From the work which has been done upon this phase of the subject there seems to be evidence to the effect that all salivas are able to combine with acids which are introduced into them from without, and it is reasonable to assume that they have the same effect upon those acids which are formed in their own environment. We have also seen that this combining effect is a variable property, existing in some salivas to a greater extent than in others. It is but a step farther, then, to infer that certain salivas by their neutralizing effect may render inert much of the acid formed in the mouth by fermentation. So that in case the process of lactic acid fermentation were not completely enveloped by a non-permeable plaque or film, a saliva which is high in free alkaline compounds may be looked upon as an important inhibitive factor in the process of dental caries.

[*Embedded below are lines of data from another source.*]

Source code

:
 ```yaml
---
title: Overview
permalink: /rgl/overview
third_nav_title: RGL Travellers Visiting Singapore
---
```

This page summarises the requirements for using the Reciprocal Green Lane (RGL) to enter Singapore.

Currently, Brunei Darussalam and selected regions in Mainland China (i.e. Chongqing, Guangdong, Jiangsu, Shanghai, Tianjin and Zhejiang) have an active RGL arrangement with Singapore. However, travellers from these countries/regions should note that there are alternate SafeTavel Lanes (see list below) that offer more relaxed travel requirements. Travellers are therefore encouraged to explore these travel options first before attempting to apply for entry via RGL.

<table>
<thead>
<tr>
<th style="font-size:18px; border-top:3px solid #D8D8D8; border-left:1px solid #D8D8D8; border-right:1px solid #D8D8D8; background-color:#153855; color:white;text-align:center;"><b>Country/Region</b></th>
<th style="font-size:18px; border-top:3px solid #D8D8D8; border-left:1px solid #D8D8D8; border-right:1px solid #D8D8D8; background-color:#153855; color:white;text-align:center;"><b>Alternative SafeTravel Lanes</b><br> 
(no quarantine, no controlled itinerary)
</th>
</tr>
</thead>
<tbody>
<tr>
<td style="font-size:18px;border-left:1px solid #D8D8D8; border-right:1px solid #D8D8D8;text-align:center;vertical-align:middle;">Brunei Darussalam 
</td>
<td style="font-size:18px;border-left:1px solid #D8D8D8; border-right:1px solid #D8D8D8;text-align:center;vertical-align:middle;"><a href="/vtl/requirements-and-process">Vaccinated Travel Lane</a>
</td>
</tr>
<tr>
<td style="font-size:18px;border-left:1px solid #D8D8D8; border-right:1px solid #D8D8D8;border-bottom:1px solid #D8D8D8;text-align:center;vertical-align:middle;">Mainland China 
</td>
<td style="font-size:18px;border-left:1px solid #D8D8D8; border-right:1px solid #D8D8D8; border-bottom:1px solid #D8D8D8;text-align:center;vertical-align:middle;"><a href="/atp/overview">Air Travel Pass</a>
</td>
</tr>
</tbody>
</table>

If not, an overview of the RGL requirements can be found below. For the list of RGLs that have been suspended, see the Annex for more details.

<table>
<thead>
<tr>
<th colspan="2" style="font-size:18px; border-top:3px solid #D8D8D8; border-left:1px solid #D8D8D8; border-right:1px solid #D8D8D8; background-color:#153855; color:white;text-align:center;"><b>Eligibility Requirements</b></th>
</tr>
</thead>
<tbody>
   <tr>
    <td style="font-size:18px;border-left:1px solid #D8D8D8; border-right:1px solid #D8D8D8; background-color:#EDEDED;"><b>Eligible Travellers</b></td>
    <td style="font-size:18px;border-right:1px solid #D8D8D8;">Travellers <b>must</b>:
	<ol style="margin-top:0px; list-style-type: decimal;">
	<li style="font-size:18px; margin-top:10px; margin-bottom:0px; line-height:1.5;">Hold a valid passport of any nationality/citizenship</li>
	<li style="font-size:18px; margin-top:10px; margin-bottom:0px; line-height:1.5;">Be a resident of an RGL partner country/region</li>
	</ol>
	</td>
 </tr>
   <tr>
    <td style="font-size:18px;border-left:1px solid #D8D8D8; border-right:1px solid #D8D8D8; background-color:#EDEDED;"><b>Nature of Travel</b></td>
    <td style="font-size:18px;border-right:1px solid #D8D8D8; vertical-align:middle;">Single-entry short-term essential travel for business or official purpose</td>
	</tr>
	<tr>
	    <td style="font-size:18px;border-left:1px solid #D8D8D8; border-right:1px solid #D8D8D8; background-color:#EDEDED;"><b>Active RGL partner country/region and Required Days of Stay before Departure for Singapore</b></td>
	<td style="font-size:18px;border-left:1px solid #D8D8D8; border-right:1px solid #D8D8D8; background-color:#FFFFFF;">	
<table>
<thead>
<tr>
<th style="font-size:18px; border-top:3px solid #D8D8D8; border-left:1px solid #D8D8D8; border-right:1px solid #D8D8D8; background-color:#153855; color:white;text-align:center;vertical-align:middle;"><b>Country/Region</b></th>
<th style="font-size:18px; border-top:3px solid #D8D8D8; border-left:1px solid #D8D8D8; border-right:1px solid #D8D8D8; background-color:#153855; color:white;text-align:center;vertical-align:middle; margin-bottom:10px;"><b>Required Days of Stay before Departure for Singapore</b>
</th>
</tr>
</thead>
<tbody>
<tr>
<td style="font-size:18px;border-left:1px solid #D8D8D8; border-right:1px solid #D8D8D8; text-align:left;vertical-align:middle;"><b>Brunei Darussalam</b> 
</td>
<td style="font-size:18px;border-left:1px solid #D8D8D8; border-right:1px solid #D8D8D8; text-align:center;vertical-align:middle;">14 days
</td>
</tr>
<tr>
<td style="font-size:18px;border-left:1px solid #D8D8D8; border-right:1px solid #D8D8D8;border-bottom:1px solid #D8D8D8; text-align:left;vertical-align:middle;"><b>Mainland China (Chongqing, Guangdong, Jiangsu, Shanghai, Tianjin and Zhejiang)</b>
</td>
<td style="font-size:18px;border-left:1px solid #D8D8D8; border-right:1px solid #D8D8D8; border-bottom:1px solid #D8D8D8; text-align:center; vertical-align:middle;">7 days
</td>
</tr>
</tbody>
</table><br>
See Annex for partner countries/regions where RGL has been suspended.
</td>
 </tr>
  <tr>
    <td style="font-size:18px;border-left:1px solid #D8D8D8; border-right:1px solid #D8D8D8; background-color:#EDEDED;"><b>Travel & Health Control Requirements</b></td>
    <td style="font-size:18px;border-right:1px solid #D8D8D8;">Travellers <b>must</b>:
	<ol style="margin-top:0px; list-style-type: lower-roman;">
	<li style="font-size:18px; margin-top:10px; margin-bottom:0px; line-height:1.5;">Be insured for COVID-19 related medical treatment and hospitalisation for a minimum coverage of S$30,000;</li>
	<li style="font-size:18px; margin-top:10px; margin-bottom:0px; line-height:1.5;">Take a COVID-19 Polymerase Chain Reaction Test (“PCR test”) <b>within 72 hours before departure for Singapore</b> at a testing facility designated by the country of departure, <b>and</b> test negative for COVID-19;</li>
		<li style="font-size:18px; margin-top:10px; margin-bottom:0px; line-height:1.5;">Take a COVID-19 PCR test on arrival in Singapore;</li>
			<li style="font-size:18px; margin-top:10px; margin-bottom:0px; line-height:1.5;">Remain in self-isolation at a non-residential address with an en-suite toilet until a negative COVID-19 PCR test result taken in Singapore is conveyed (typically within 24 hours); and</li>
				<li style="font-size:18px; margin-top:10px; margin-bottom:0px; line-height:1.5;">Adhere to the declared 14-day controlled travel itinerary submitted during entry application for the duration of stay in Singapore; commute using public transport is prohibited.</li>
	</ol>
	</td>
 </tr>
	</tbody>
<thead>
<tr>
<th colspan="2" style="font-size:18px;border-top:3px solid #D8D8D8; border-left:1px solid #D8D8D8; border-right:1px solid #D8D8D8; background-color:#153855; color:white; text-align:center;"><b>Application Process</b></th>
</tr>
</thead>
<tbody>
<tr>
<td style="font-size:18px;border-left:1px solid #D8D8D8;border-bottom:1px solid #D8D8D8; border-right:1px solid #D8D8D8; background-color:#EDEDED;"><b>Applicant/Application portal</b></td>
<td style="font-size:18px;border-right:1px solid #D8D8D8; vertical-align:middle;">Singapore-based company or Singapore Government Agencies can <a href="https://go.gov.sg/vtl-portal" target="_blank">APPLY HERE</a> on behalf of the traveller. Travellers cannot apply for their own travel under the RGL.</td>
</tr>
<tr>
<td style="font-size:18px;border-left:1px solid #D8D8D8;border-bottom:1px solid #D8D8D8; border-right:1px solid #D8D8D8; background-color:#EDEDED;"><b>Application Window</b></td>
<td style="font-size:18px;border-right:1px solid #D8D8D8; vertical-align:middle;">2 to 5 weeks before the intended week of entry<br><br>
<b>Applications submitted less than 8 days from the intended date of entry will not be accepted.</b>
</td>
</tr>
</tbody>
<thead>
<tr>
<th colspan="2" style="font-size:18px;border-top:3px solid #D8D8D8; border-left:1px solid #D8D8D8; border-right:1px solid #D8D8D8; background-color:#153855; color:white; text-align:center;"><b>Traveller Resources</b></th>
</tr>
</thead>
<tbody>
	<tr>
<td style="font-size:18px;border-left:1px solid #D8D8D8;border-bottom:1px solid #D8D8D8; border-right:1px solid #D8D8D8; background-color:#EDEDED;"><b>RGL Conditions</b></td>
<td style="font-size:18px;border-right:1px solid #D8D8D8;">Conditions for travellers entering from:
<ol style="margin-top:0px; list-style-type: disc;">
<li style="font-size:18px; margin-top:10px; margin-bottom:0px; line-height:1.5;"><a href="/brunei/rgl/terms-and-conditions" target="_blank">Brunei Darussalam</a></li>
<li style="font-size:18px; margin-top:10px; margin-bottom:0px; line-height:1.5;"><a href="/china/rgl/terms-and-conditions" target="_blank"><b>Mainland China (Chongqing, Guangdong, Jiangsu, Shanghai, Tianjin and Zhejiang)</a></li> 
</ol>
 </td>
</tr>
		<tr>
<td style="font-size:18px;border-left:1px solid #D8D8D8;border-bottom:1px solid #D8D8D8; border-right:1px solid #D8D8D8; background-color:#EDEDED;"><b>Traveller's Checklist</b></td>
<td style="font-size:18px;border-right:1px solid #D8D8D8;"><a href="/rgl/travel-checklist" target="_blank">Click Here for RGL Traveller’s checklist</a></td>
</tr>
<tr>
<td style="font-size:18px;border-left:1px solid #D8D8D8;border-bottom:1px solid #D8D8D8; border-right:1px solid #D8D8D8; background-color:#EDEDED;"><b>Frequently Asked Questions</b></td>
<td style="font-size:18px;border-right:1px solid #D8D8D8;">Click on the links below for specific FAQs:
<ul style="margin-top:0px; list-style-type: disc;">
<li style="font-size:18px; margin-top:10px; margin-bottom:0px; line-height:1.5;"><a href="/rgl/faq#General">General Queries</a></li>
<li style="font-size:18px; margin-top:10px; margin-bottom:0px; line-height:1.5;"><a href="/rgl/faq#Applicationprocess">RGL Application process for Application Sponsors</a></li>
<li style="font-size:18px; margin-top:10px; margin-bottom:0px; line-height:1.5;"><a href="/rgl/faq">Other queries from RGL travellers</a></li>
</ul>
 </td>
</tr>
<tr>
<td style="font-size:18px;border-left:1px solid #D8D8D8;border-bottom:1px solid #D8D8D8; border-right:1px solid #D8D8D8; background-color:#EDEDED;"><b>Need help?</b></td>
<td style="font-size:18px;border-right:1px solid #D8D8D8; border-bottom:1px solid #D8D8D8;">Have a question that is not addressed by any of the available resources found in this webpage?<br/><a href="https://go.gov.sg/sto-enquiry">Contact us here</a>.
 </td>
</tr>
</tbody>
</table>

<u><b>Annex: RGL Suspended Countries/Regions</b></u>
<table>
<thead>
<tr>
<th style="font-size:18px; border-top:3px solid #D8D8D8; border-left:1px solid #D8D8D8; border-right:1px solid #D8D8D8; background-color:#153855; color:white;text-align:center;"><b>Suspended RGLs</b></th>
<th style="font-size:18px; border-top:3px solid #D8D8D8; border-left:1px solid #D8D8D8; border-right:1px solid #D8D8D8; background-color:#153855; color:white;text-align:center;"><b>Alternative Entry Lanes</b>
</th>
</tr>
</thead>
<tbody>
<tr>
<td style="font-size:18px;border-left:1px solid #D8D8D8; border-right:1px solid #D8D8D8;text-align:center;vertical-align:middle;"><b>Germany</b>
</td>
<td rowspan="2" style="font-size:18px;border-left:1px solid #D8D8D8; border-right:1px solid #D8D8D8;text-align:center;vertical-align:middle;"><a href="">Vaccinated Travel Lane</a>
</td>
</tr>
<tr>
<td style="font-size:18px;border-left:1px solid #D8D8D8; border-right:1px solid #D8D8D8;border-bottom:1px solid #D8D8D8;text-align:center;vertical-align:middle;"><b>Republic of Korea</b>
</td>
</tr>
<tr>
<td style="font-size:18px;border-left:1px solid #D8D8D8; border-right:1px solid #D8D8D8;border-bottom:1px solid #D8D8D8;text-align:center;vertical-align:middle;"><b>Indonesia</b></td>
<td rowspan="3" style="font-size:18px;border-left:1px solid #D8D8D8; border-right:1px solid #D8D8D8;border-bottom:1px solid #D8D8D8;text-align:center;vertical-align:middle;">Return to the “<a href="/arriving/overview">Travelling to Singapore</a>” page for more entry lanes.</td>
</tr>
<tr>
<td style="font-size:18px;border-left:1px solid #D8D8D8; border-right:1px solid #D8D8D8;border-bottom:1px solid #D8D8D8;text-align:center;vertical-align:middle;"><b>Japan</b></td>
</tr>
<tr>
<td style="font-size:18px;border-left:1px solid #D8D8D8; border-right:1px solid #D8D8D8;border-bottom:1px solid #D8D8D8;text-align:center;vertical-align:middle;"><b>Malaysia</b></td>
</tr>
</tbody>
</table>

As a further substantiation of this view we have the work of Head1 who found that the addition of salivas to acid markedly decreased their power of the acid to decalcify tooth substance. Also that certain salivas may under certain conditions restore a partially decalcified enamel surface to apparent normality. All of which serves to impress upon us the importance of the combining powers of the saliva upon the process under consideration. We feel that we have but begun our work in this direction, and unless it appears that our method is untrustworthy we intend to continue our electrolytic tests in the hope of obtaining further information. We wish to do further work with the weaker acids and bases, and also with acids of fermentation. We have done considerable work along these lines which will not be reported at this time, as we hope to add to our results and determine, if possible, their true values.
Other Substances
In addition to those substances which directly help or hinder the process of caries there are several others which may be of greater or less importance. Of these the suggestion of Howe2 that the presence of a large amount of phosphates increased fermentation, while the presence of chlorides inhibited, may be of direct import. In such a case the rate of fermentation would not depend so much upon the nature or amount of infection present as upon the character of the media upon which it grew, phosphatic or chloride.
So also the amount and fluidity of the salivary secretion may be taken into account. It has always been said that a copious flow of saliva is inhibitive to caries, and the lower incisors have been cited as cases of immunity produced by the continuous presence of saliva. In this regard, several cases have come under our notice in which the salivary secretions were unusually large and watery, and at the same time the teeth were exceedingly prone to caries.
Thus it would be possible to state numberless theories and possible factors which might enter into a consideration of this subject. We have given, however, those factors which seemed to us to be most important and most worthy of consideration. We have attempted to state each in a fair and unbiased manner, giving the more recent opinions upon the various subjects. Our conclusions have been drawn from personal observations and are but a statement of the present view which we now hold in regard to these matters, and which subsequently be changed by further work of those who are engaged in the study of this problem. The work which we have accomplished has served to impress us with the fact that the end is not yet, that the problem is a difficult one, and that further work should be put upon it, especially in the investigation of the nature and function of the plaque, the neutralizing power of the saliva, and the self-cleansing factors of the oral cavity.
References Cited:
- Head, Jour. of Amer. Med. Assn., 1912, p. 2118.
- Howe, Dental Cosmos, Vol. 54, p. 567.